Let $X$ be an arbitrary (non-empty) non-compact subset of $\mathbb R$.

If $X$ is not bounded (neither from above nor from below), then $f(x)=\arctan x$ is an example (as $\sup_{x\in X} f(x)=\frac\pi2$ and $\inf_{x\in X} f(x)=-\frac\pi2$). Other sigmoidal curves can be used for the same purpose, for example $f(x)=\frac{x}{\sqrt{1+x^2}}$.

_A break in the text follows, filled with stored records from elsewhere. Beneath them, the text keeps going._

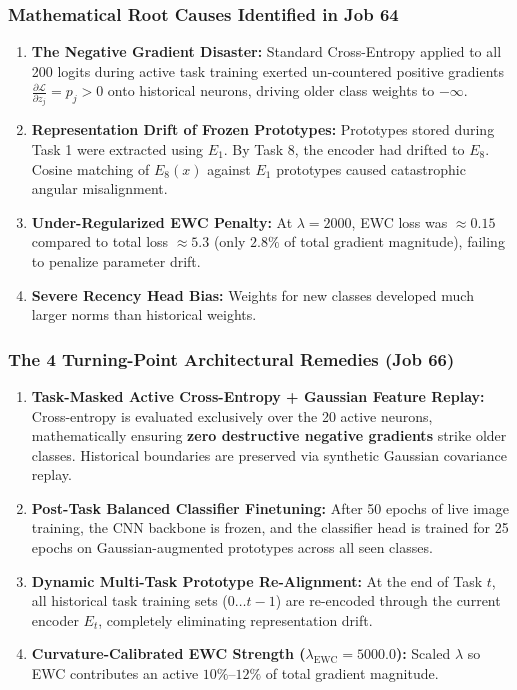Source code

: \documentclass[11pt,a4paper]{article}
\begin{document}
\subsubsection{Mathematical Root Causes Identified in Job 64}
\begin{enumerate}
    \item \textbf{The Negative Gradient Disaster:} Standard Cross-Entropy applied to all 200 logits during active task training exerted un-countered positive gradients $\frac{\partial \mathcal{L}}{\partial z_j} = p_j > 0$ onto historical neurons, driving older class weights to $-\infty$.
    \item \textbf{Representation Drift of Frozen Prototypes:} Prototypes stored during Task 1 were extracted using $E_1$. By Task 8, the encoder had drifted to $E_8$. Cosine matching of $E_8(x)$ against $E_1$ prototypes caused catastrophic angular misalignment.
    \item \textbf{Under-Regularized EWC Penalty:} At $\lambda = 2000$, EWC loss was $\approx 0.15$ compared to total loss $\approx 5.3$ (only $2.8\%$ of total gradient magnitude), failing to penalize parameter drift.
    \item \textbf{Severe Recency Head Bias:} Weights for new classes developed much larger norms than historical weights.
\end{enumerate}

\subsubsection{The 4 Turning-Point Architectural Remedies (Job 66)}
\begin{enumerate}
    \item \textbf{Task-Masked Active Cross-Entropy + Gaussian Feature Replay:} Cross-entropy is evaluated exclusively over the 20 active neurons, mathematically ensuring \textbf{zero destructive negative gradients} strike older classes. Historical boundaries are preserved via synthetic Gaussian covariance replay.
    \item \textbf{Post-Task Balanced Classifier Finetuning:} After 50 epochs of live image training, the CNN backbone is frozen, and the classifier head is trained for 25 epochs on Gaussian-augmented prototypes across all seen classes.
    \item \textbf{Dynamic Multi-Task Prototype Re-Alignment:} At the end of Task $t$, all historical task training sets ($0 \dots t-1$) are re-encoded through the current encoder $E_t$, completely eliminating representation drift.
    \item \textbf{Curvature-Calibrated EWC Strength ($\lambda_{\text{EWC}} = 5000.0$):} Scaled $\lambda$ so EWC contributes an active $10\%$--$12\%$ of total gradient magnitude.
\end{enumerate}
\end{document}
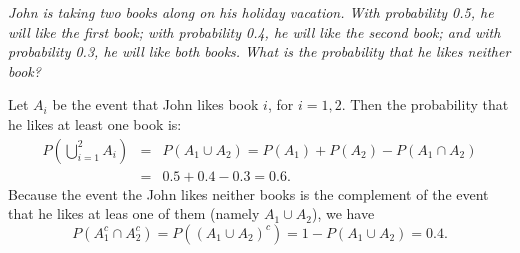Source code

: \documentclass[notes=show,handout]{beamer}\usepackage[]{graphicx}\usepackage[]{color}
\newcommand{\bea}{\begin{eqnarray}}
\newcommand{\eea}{\end{eqnarray}}
\newcommand{\nn}{\nonumber}
\begin{document}
\begin{frame}{\secname}

  \begin{example}
  \begin{small}
  \textit{John is taking two books along on his holiday vacation. With probability 0.5, he will like the first book; with probability 0.4, he will like the
  second book; and with probability 0.3, he will like both books. What is the probability that he likes neither book?}

  \vspace{0.2cm}

  \begin{footnotesize}
  Let $A_i$ be the event that John likes book $i$, for $i=1,2$. Then the probability that he likes at least one book is:
  \bea
  P(\bigcup_{i=1}^2 A_i) &=& P(A_1 \cup A_2) = P(A_1) + P(A_2) - P(A_1\cap A_2) \nn \\
  &=& 0.5 + 0.4 -0.3 =0.6. \nn
  \eea
  Because the event the John likes neither books is the complement of the event that he likes at leas one of them (namely $A_1 \cup A_2$), we have
  $$
  P(A^{c}_1 \cap A^{c}_2 ) = P((A_1 \cup A_2)^c) = 1- P (A_1 \cup A_2) = 0.4.
  $$
  \end{footnotesize}
  \end{small}
  \end{example}
\end{frame}
\end{document}

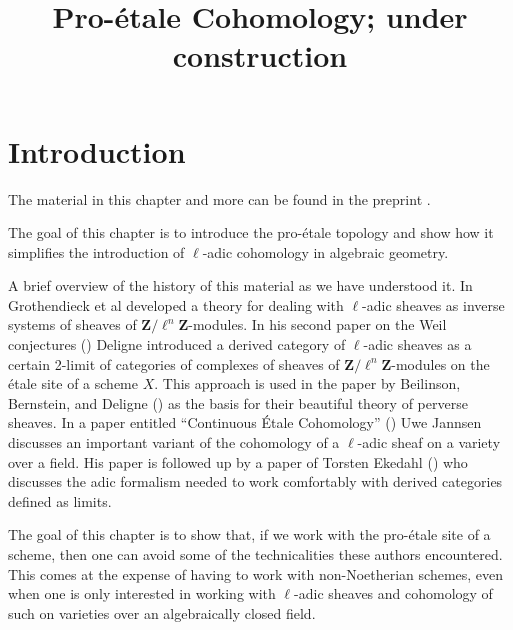 

%


\title{Pro-\'etale Cohomology; under construction}


\maketitle

\label{section-phantom}

\tableofcontents

\section{Introduction}
\label{section-introduction}

\noindent
The material in this chapter and more can be found in the preprint \cite{BS}.

\medskip\noindent
The goal of this chapter is to introduce the pro-\'etale topology and
show how it simplifies the introduction of $\ell$-adic cohomology in
algebraic geometry.

\medskip\noindent
A brief overview of the history of this material as we have understood it.
In \cite[Expos\'es V and VI]{SGA5} Grothendieck et al developed a theory for
dealing with $\ell$-adic sheaves as inverse systems of sheaves of
$\mathbf{Z}/\ell^n\mathbf{Z}$-modules.
In his second paper on the Weil conjectures (\cite{WeilII}) Deligne introduced
a derived category of $\ell$-adic sheaves as a certain 2-limit of categories
of complexes of sheaves of $\mathbf{Z}/\ell^n\mathbf{Z}$-modules on the
\'etale site of a scheme $X$. This approach is used in the paper by
Beilinson, Bernstein, and Deligne (\cite{BBD}) as the basis for their
beautiful theory of perverse sheaves. In a paper entitled ``Continuous
\'Etale Cohomology'' (\cite{Jannsen}) Uwe Jannsen discusses an important
variant of the cohomology of a $\ell$-adic sheaf on a variety over a field.
His paper is followed up by a paper of Torsten Ekedahl (\cite{Ekedahl})
who discusses the adic formalism needed to work comfortably with derived
categories defined as limits.

\medskip\noindent
The goal of this chapter is to show that, if we work with the pro-\'etale
site of a scheme, then one can avoid some of the technicalities these
authors encountered. This comes at the expense of having to work with
non-Noetherian schemes, even when one is only interested in working with
$\ell$-adic sheaves and cohomology of such on varieties over an
algebraically closed field.




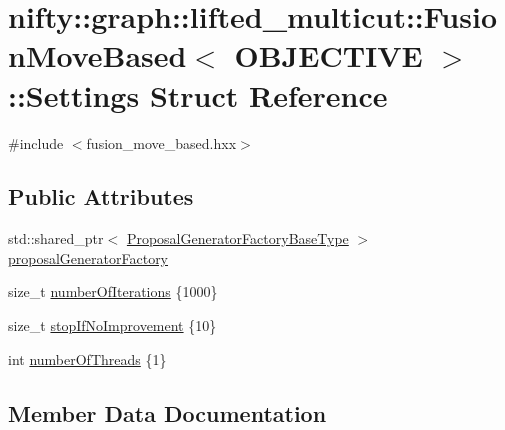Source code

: \hypertarget{structnifty_1_1graph_1_1lifted__multicut_1_1FusionMoveBased_1_1Settings}{}\section{nifty\+:\+:graph\+:\+:lifted\+\_\+multicut\+:\+:Fusion\+Move\+Based$<$ O\+B\+J\+E\+C\+T\+I\+V\+E $>$\+:\+:Settings Struct Reference}
\label{structnifty_1_1graph_1_1lifted__multicut_1_1FusionMoveBased_1_1Settings}


{\ttfamily \#include $<$fusion\+\_\+move\+\_\+based.\+hxx$>$}

\subsection*{Public Attributes}
\begin{DoxyCompactItemize}
\item 
std\+::shared\+\_\+ptr$<$ \hyperlink{classnifty_1_1graph_1_1lifted__multicut_1_1FusionMoveBased_a5694ee53c440514bfeb817b50a14be4b}{Proposal\+Generator\+Factory\+Base\+Type} $>$ \hyperlink{structnifty_1_1graph_1_1lifted__multicut_1_1FusionMoveBased_1_1Settings_a3db403589902b14a0ad8aa05902d0681}{proposal\+Generator\+Factory}
\item 
size\+\_\+t \hyperlink{structnifty_1_1graph_1_1lifted__multicut_1_1FusionMoveBased_1_1Settings_ab678e635215ecb7a1ceecc4e15d08c9a}{number\+Of\+Iterations} \{1000\}
\item 
size\+\_\+t \hyperlink{structnifty_1_1graph_1_1lifted__multicut_1_1FusionMoveBased_1_1Settings_a55f977ae0db0c81f48cb547dbe998ea9}{stop\+If\+No\+Improvement} \{10\}
\item 
int \hyperlink{structnifty_1_1graph_1_1lifted__multicut_1_1FusionMoveBased_1_1Settings_a943408ee423edfc37024fb93c3f6dfdc}{number\+Of\+Threads} \{1\}
\end{DoxyCompactItemize}


\subsection{Member Data Documentation}
\hypertarget{structnifty_1_1graph_1_1lifted__multicut_1_1FusionMoveBased_1_1Settings_ab678e635215ecb7a1ceecc4e15d08c9a}{}
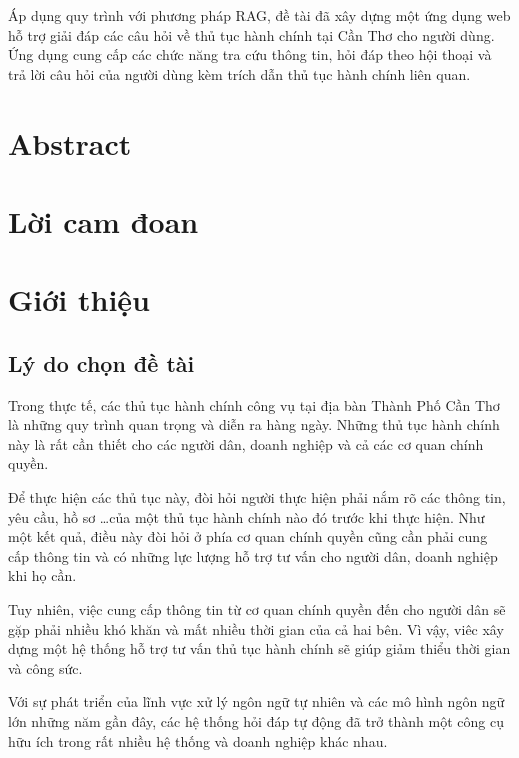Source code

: \documentclass[a4paper, 12pt, openany]{book}
\renewcommand{\headrulewidth}{0pt}
\renewcommand{\headrulewidth}{0pt}
\begin{document}
Áp dụng quy trình với phương pháp RAG, đề tài đã xây dựng một ứng dụng web hỗ trợ giải đáp các câu hỏi về thủ tục hành chính tại Cần Thơ cho người dùng.
Ứng dụng cung cấp các chức năng tra cứu thông tin, hỏi đáp theo hội thoại và trả lời câu hỏi của người dùng kèm trích dẫn thủ tục hành chính liên quan.

\chapter*{Abstract}

\chapter*{Lời cam đoan}


\tableofcontents
\listoffigures
\listoftables


\printacronyms[name={Danh mục từ viết tắt}]

\renewcommand{\headrulewidth}{1pt} %

\chapter{Giới thiệu}

\section{Lý do chọn đề tài}

Trong thực tế, các thủ tục hành chính công vụ tại địa bàn Thành Phố Cần Thơ là những quy trình quan trọng và
diễn ra hàng ngày. Những thủ tục hành chính này là rất cần thiết cho các người dân, doanh nghiệp và cả các
cơ quan chính quyền.

Để thực hiện các thủ tục này, đòi hỏi người thực hiện phải nắm rõ các thông tin, yêu cầu, hồ sơ \dots của một thủ tục hành chính
nào đó trước khi thực hiện. Như một kết quả, điều này đòi hỏi ở phía cơ quan chính quyền cũng cần phải cung cấp thông tin
và có những lực lượng hỗ trợ tư vấn cho người dân, doanh nghiệp khi họ cần.

Tuy nhiên, việc cung cấp thông tin từ cơ quan chính quyền đến cho người dân sẽ gặp phải nhiều khó khăn và mất nhiều thời gian của cả hai bên.
Vì vậy, viêc xây dựng một hệ thống hỗ trợ tư vấn thủ tục hành chính sẽ giúp giảm thiểu thời gian và công sức.

Với sự phát triển của lĩnh vực xử lý ngôn ngữ tự nhiên và các mô hình ngôn ngữ lớn những năm gần đây, 
các hệ thống hỏi đáp tự động đã trở thành một công cụ hữu ích trong rất nhiều hệ thống và doanh nghiệp khác nhau.
\end{document}
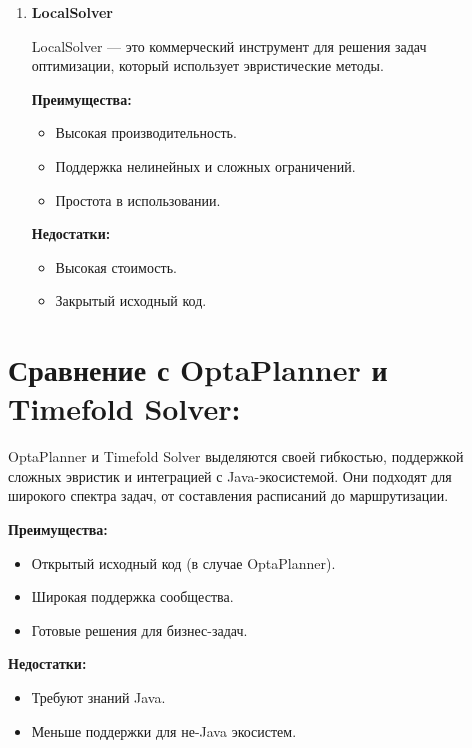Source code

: \begin{enumerate}
\vspace{6mm}

\item \noindent \textbf {LocalSolver}

  LocalSolver — это коммерческий инструмент для решения задач оптимизации, который использует эвристические методы.
  
\vspace{6mm}

\noindent \textbf{Преимущества:}
\begin{itemize}
    \item Высокая производительность.
    \item Поддержка нелинейных и сложных ограничений.
    \item Простота в использовании.
\end{itemize}

\vspace{6mm}

\noindent \textbf{Недостатки:}
\begin{itemize}
\item Высокая стоимость.
\item Закрытый исходный код.
\end{itemize}

\end{enumerate}

\section{ Сравнение с OptaPlanner и Timefold Solver:}

OptaPlanner и Timefold Solver выделяются своей гибкостью, поддержкой сложных эвристик и интеграцией с Java-экосистемой. Они подходят для широкого спектра задач, от составления расписаний до маршрутизации.
\vspace{6mm}

\noindent \textbf{Преимущества:}
\begin{itemize}
    \item Открытый исходный код (в случае OptaPlanner).
    \item Широкая поддержка сообщества.
    \item Готовые решения для бизнес-задач.
\end{itemize}

\vspace{6mm}

\noindent \textbf{Недостатки:}
\begin{itemize}
\item Требуют знаний Java.
\item Меньше поддержки для не-Java экосистем.
\end{itemize}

If on the other hand $X$ is bounded, $X$ is not closed, that is there exists a point $a\notin X$ but a sequence $x_n$ in $X$ such that $x_n\to a$. Then $f(x)=\max\{(x-a)^2,-1\}$ is bounded by $-1$ and $0$ and does not attain its upper bound $0$. In order to find bounded $f$ such that neither the upper nor the lower bound is attained, one needs (for the general example) a bit more work: Define $f(x_n)=(-1)^n\cdot(1-\frac1n)$ and interpolate. More precisely, we may assume without loss of generality that the sequence $(x_n)$ has no duplicates. Then let $y_n=(-1)^n\cdot(1-\frac1n)$ and set $$ f(x) = \begin{cases} 0&\text{if }x<a\text{ and }\forall i\colon x_i>a,\\ 0&\text{if }x>a\text{ and }\forall i\colon x_i<a,\\ y_k&\text{if }x\le x_k=\min_{i\in\mathbb N}\{x_i\}<a,\\ y_k&\text{if }x\ge x_k=\max_{i\in\mathbb N}\{x_i\}>a,\\ \frac{(x-x_k)y_m+(x_m-x)y_k}{x_m-x_k}&\text{if }x_k=\max\{x_i\mid x_i\le x\}, x_m=\min\{x_i\mid x_i> x\}. \end{cases}$$ (Note that min and max exist because $a$ is the only limit point of $(x_n)$). To see that $f$ is continuous, note that the only interesting points are the $x_i$ and all partial formulas agree to result in $x_i$ as $x\to x_i$.

Finally, if $X$ is bounded only from one side (i.e. only from above or only from below), say $x<M$ for all $x\in X$, then we may replace $X$ with its homeomorphic image $\{\frac1{M+1-x}\mid x\in X\}$, which is bounded from both above and below.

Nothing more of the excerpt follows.